Every line below that holds the string "temperature" should be copied out.

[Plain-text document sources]

┏━━

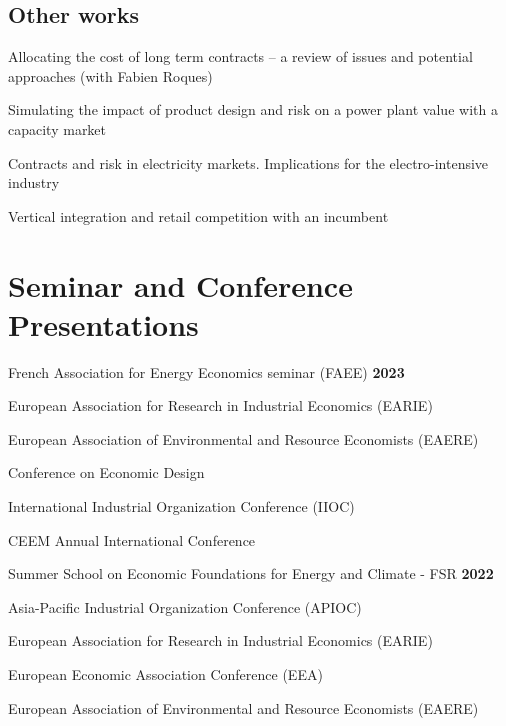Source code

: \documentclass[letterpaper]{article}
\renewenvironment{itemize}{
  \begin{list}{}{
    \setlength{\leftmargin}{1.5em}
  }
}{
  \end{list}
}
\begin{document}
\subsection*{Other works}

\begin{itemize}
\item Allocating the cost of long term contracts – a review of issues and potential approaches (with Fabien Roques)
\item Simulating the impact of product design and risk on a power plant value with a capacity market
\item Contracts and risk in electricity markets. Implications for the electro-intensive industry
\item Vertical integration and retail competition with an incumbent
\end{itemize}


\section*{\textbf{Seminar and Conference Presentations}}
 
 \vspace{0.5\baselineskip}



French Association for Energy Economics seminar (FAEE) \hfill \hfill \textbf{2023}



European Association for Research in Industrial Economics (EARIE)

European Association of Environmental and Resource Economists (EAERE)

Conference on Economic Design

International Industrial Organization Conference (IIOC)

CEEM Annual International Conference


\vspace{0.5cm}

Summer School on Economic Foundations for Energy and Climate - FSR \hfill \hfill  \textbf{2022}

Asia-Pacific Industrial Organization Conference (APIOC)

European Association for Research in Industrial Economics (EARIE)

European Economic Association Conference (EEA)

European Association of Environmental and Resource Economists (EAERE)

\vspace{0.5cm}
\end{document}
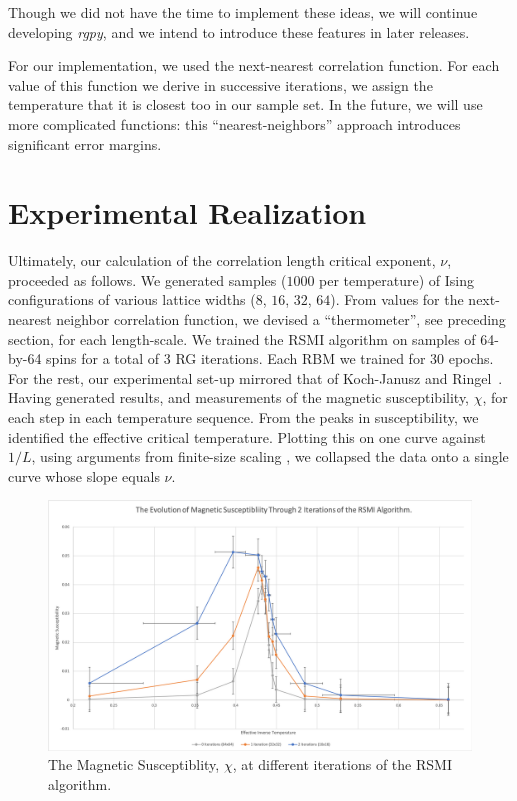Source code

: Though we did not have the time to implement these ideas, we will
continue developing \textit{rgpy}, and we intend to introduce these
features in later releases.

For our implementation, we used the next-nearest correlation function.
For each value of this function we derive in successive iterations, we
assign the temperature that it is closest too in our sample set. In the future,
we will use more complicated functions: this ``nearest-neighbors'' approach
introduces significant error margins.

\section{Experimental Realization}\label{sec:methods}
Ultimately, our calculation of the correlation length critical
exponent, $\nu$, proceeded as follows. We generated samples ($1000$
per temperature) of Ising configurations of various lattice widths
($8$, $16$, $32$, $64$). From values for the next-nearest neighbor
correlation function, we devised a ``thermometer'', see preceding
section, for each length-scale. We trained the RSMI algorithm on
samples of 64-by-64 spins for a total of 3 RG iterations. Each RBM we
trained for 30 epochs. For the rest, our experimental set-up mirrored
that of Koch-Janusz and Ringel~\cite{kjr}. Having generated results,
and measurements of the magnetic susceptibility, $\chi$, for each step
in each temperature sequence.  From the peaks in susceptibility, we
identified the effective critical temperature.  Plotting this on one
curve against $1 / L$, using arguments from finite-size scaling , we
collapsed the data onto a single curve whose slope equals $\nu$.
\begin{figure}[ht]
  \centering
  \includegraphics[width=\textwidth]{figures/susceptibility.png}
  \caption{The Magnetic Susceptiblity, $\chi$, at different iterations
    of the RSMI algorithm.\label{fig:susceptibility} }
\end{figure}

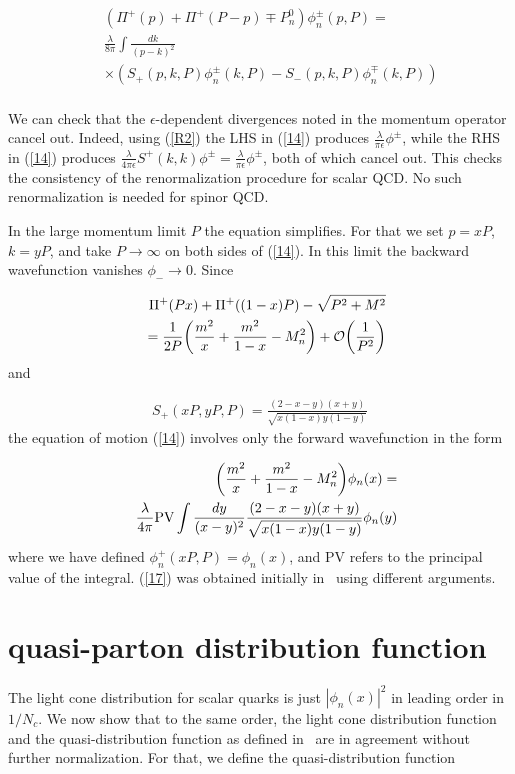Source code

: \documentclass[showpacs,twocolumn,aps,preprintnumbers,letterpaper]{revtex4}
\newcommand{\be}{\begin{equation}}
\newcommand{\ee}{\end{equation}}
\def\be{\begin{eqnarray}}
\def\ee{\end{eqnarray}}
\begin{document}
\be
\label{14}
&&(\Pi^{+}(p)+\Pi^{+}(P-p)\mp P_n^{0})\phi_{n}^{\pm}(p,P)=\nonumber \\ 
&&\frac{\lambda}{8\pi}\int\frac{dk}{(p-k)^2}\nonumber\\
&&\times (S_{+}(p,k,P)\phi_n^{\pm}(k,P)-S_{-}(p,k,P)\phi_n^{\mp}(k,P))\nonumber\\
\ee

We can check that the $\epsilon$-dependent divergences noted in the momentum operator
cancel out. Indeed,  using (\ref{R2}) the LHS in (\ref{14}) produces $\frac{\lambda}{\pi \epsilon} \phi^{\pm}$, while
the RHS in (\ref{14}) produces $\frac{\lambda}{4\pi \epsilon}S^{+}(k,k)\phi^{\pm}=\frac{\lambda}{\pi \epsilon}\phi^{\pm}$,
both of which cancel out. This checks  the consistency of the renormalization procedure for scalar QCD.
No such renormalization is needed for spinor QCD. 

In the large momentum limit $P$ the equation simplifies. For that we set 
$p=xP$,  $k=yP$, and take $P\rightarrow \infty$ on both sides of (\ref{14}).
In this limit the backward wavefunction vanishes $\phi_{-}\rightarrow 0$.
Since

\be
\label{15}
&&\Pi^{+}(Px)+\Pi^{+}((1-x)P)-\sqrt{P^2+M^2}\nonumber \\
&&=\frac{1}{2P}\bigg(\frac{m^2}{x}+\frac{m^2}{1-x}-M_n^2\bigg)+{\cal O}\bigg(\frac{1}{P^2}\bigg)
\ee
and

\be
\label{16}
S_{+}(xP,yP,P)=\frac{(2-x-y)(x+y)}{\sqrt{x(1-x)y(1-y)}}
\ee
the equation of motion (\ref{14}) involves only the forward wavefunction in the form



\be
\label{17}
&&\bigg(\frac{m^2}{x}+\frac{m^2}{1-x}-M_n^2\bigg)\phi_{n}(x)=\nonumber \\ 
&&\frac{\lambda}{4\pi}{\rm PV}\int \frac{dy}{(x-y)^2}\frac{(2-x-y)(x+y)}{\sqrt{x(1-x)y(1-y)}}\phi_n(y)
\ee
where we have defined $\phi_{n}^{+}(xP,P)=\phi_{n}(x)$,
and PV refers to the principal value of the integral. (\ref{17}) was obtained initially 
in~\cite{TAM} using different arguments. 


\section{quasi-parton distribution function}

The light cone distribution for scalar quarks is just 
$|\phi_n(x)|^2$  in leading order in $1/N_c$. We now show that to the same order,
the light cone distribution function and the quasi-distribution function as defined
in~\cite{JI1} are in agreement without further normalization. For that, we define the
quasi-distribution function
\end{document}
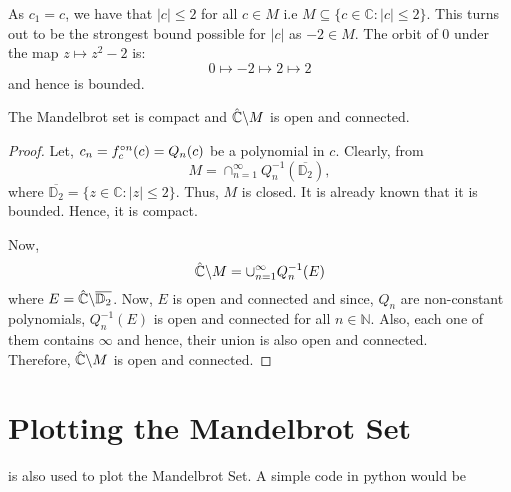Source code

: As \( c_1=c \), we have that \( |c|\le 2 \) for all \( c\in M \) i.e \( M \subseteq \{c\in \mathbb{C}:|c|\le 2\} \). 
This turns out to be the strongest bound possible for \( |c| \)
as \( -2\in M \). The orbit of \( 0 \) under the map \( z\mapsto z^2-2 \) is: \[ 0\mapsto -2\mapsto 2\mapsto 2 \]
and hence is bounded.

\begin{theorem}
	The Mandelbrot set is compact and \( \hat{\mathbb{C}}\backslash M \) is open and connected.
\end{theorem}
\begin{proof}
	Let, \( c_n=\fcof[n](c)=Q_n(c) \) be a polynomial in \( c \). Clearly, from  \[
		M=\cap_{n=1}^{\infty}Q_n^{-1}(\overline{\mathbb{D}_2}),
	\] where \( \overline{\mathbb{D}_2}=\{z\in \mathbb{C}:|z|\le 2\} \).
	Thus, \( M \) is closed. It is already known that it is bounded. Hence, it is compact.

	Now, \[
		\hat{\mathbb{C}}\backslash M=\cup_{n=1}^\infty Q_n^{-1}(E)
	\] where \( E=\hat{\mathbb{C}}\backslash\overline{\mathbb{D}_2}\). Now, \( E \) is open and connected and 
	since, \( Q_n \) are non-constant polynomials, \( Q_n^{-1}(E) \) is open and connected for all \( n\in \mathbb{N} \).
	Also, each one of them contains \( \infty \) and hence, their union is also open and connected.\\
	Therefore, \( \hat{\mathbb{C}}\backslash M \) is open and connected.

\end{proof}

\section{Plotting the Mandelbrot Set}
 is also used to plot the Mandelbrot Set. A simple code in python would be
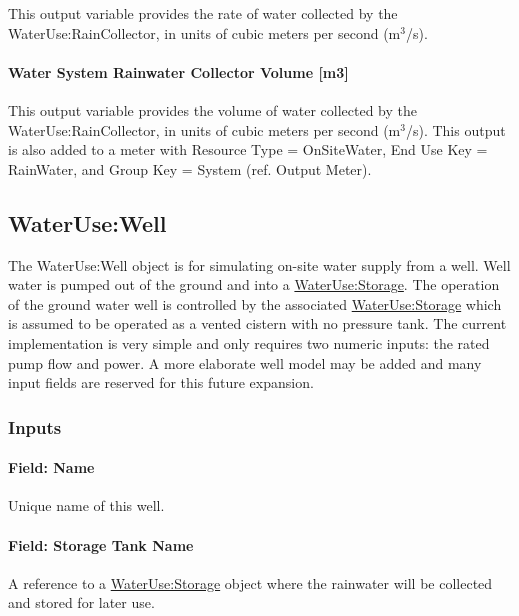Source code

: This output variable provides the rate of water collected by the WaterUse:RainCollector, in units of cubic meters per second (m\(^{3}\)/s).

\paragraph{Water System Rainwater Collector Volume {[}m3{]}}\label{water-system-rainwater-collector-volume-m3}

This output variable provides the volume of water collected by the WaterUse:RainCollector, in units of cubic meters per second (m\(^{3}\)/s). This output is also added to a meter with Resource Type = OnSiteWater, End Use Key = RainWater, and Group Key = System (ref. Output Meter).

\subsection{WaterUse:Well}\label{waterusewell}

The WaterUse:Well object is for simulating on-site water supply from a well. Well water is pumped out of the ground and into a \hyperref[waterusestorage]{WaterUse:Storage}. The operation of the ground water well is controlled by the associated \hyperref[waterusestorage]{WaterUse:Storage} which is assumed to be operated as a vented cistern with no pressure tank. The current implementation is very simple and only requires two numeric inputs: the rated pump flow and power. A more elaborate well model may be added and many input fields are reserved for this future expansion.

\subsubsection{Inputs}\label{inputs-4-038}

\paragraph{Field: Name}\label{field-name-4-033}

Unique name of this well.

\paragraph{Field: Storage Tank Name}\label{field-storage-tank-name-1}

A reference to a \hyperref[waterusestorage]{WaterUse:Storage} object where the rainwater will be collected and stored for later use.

┗━━

* [Written reply]
assign the temperature that it is closest too in our sample set. In the future,
per temperature) of Ising configurations of various lattice widths
in each temperature sequence.  From the peaks in susceptibility, we
identified the effective critical temperature.  Plotting this on one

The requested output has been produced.